In Work Is Love Made Visible Osho is talking about his work: its importance and value, the inner qualities that those interested in helping it succeed need to understand and to develop, and its day-to-day organization. These talks were given shortly after he had left his university post in order to share his vision for humanity with as many people as possible, and are addressed to the people who had recently started working with him.
Osho discusses the profound personal issues that work brings up for everyone around hierarchy, power, responsibility, and the art of relating, demonstrating at the same time a supreme respect for each person’s individuality, dignity and freedom. He covers every practical area of his work, from the perils and practicalities of financial accounting to the importance of using the most up-to-date media available. Underpinning all of this is his understanding that unless humanity is prepared to walk through the fire of awareness and allow work itself to become a moment-by-moment tool for self-transformation, no one will ever derive any real benefit from working and no work will ultimately succeed.
Osho outlines his blueprint for a new “anarchic institution” and says: “I do not intend to bind people by laws, rules or principles, because I am fighting against these very things.” Instead, his proposal is rooted in “a gathering of friends,” as it prepares the ground for a spiritual revolution – a total transformation for the individual and for the whole of society.
Extract from Chapter 10
"I would like to say two or three things.
One thing we need to keep in mind and understand is that if some work is big, significant, and someone is interested in doing it, then that person should already have some inner qualities. Only then can he move the work forward; otherwise not. If we were some ordinary organization providing services – or some other kind of social organization – then it would be a different matter. With the kind of message we want to bring to people, our workers should possess some qualities which reflect that work. Only then can the work reach others properly; otherwise it cannot.
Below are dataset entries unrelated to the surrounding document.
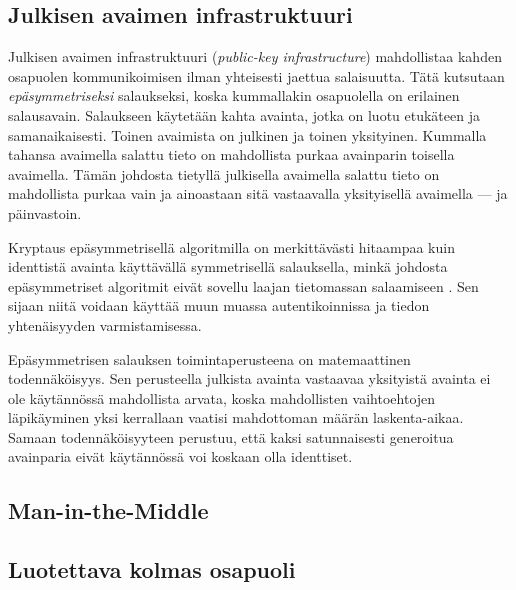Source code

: \documentclass[english,gradu]{tktltiki}
\begin{document}
\subsection{Julkisen avaimen infrastruktuuri} %
\label{sub:julkisen_avaimen_infrastruktuuri}


Julkisen avaimen infrastruktuuri (\emph{public-key infrastructure}) mahdollistaa kahden osapuolen kommunikoimisen ilman yhteisesti jaettua salaisuutta. Tätä kutsutaan \emph{epäsymmetriseksi} salaukseksi, koska kummallakin osapuolella on erilainen salausavain. Salaukseen käytetään kahta avainta, jotka on luotu etukäteen ja samanaikaisesti. Toinen avaimista on julkinen ja toinen yksityinen. Kummalla tahansa avaimella salattu tieto on mahdollista purkaa avainparin toisella avaimella. Tämän johdosta tietyllä julkisella avaimella salattu tieto on mahdollista purkaa vain ja ainoastaan sitä vastaavalla yksityisellä avaimella --- ja päinvastoin.

Kryptaus epäsymmetrisellä algoritmilla on merkittävästi hitaampaa kuin identtistä avainta käyttävällä symmetrisellä salauksella, minkä johdosta epäsymmetriset algoritmit eivät sovellu laajan tietomassan salaamiseen \cite{nist_pki_intro, NIST_SP800-63}. Sen sijaan niitä voidaan käyttää muun muassa autentikoinnissa ja tiedon yhtenäisyyden varmistamisessa.

Epäsymmetrisen salauksen toimintaperusteena on matemaattinen todennäköisyys. Sen perusteella julkista avainta vastaavaa yksityistä avainta ei ole käytännössä mahdollista arvata, koska mahdollisten vaihtoehtojen läpikäyminen yksi kerrallaan vaatisi mahdottoman määrän laskenta-aikaa. Samaan todennäköisyyteen perustuu, että kaksi satunnaisesti generoitua avainparia eivät käytännössä voi koskaan olla identtiset.


\subsection{Man-in-the-Middle} %
\label{sub:man_in_the_middle}

\subsection{Luotettava kolmas osapuoli} %
\label{sub:luotettava_kolmas_osapuoli}
\end{document}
For example, when we are running a meditation camp with twenty people working there, those twenty people should have some depth of meditation; their transformation should be obvious from the way they behave. They should stand out; otherwise it will be very difficult to accomplish the work through them. So a special kind of worker should be there. I also have the idea that in the future there should be a separate meditation camp for workers, because they miss out, they cannot get the full benefit of the camp – they are so busy with their work.
If they are just like other people, then although the work may get done through them, we will not get the results we could have expected from that work. So far we haven’t looked at this, but something has to be done so that we are able to prepare an entirely different type of worker. And I am ready to do whatever work is needed for this to happen. Some preparation has to be made for the work you are to do, because if a very new idea has to be brought to people, we will also have to prepare a new kind of person. And we cannot expect this from others; much more should be expected from the people who are interested in doing and spreading this work. The way we behave, our demeanor, should be different.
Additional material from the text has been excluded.